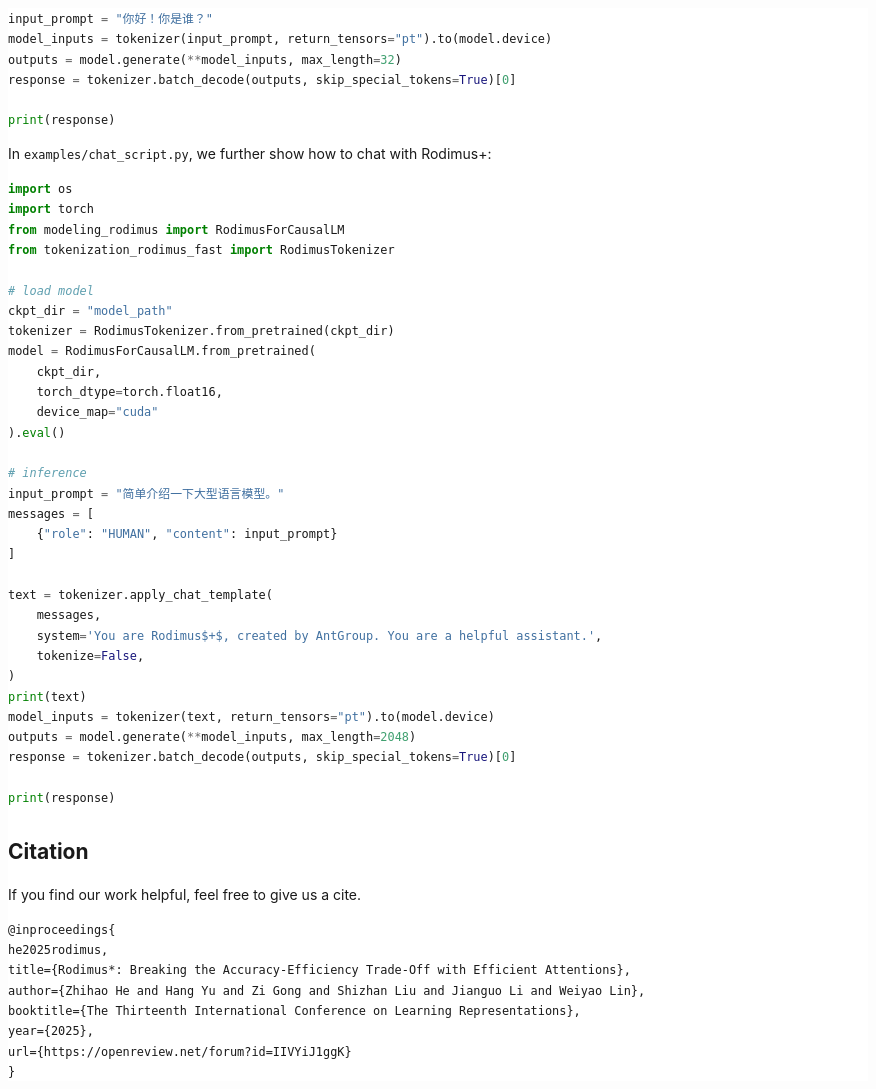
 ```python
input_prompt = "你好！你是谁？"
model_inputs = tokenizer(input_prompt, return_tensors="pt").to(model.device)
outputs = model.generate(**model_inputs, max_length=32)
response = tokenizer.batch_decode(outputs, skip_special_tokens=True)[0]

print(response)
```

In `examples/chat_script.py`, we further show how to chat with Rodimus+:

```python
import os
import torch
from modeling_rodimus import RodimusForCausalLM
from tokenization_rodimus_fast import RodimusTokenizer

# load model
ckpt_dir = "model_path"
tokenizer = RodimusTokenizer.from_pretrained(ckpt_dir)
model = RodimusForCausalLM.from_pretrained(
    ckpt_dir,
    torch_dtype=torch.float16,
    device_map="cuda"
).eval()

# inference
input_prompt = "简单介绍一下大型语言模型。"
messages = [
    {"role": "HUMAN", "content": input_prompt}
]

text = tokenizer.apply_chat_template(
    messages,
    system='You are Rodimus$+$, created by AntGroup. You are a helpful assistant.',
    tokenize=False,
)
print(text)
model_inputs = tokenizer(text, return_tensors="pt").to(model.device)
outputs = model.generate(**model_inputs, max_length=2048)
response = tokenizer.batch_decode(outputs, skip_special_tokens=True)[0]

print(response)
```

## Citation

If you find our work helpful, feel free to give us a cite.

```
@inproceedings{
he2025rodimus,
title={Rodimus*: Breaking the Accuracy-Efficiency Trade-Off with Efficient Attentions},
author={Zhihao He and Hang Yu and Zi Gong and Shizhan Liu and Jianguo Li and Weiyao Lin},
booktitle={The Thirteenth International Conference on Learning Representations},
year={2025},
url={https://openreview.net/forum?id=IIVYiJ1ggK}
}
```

* * *

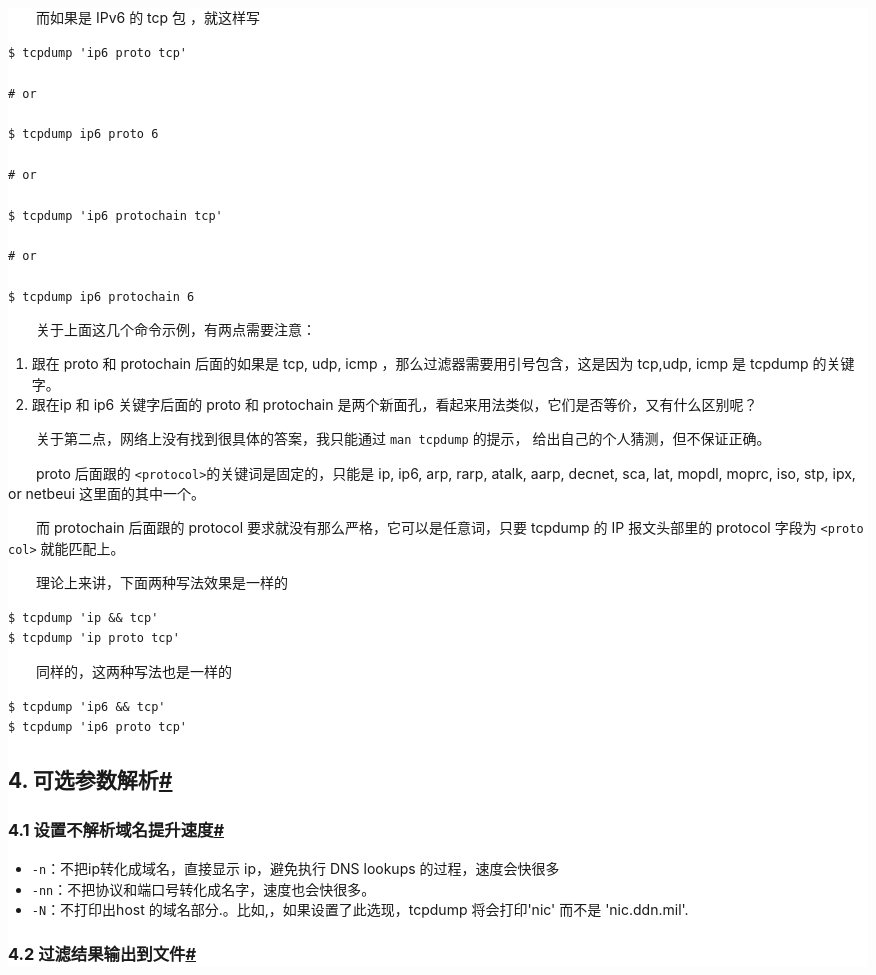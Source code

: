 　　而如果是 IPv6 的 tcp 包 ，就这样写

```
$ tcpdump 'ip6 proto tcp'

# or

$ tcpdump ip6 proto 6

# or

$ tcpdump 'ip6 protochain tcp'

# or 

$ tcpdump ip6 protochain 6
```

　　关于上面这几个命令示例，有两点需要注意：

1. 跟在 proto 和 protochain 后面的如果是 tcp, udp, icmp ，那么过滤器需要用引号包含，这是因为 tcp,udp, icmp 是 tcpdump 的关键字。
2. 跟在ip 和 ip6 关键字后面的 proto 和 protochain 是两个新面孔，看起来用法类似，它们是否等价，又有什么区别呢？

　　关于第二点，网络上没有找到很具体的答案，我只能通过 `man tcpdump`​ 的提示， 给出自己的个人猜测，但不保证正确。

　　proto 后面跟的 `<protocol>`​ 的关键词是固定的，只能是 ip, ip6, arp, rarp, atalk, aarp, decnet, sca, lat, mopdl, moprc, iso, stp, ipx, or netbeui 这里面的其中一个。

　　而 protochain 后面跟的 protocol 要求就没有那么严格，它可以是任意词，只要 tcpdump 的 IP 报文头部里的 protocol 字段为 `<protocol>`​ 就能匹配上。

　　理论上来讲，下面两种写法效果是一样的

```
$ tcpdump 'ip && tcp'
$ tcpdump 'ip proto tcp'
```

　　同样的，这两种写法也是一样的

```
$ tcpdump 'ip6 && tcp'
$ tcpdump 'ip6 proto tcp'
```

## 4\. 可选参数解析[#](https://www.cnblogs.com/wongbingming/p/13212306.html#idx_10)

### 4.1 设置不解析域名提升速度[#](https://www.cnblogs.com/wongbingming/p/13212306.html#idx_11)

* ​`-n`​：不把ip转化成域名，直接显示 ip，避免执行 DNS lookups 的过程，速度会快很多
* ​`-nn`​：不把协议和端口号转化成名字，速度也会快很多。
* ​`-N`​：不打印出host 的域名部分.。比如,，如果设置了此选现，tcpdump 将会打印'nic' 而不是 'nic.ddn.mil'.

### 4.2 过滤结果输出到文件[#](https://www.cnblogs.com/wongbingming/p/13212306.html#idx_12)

HOW TO COMPLETE THIS TASK » In the records above, locate every line with the string "RodimusTokenizer" and copy it.

ANSWER FOR THE TASK »
from tokenization_rodimus_fast import RodimusTokenizer
tokenizer = RodimusTokenizer.from_pretrained(ckpt_dir)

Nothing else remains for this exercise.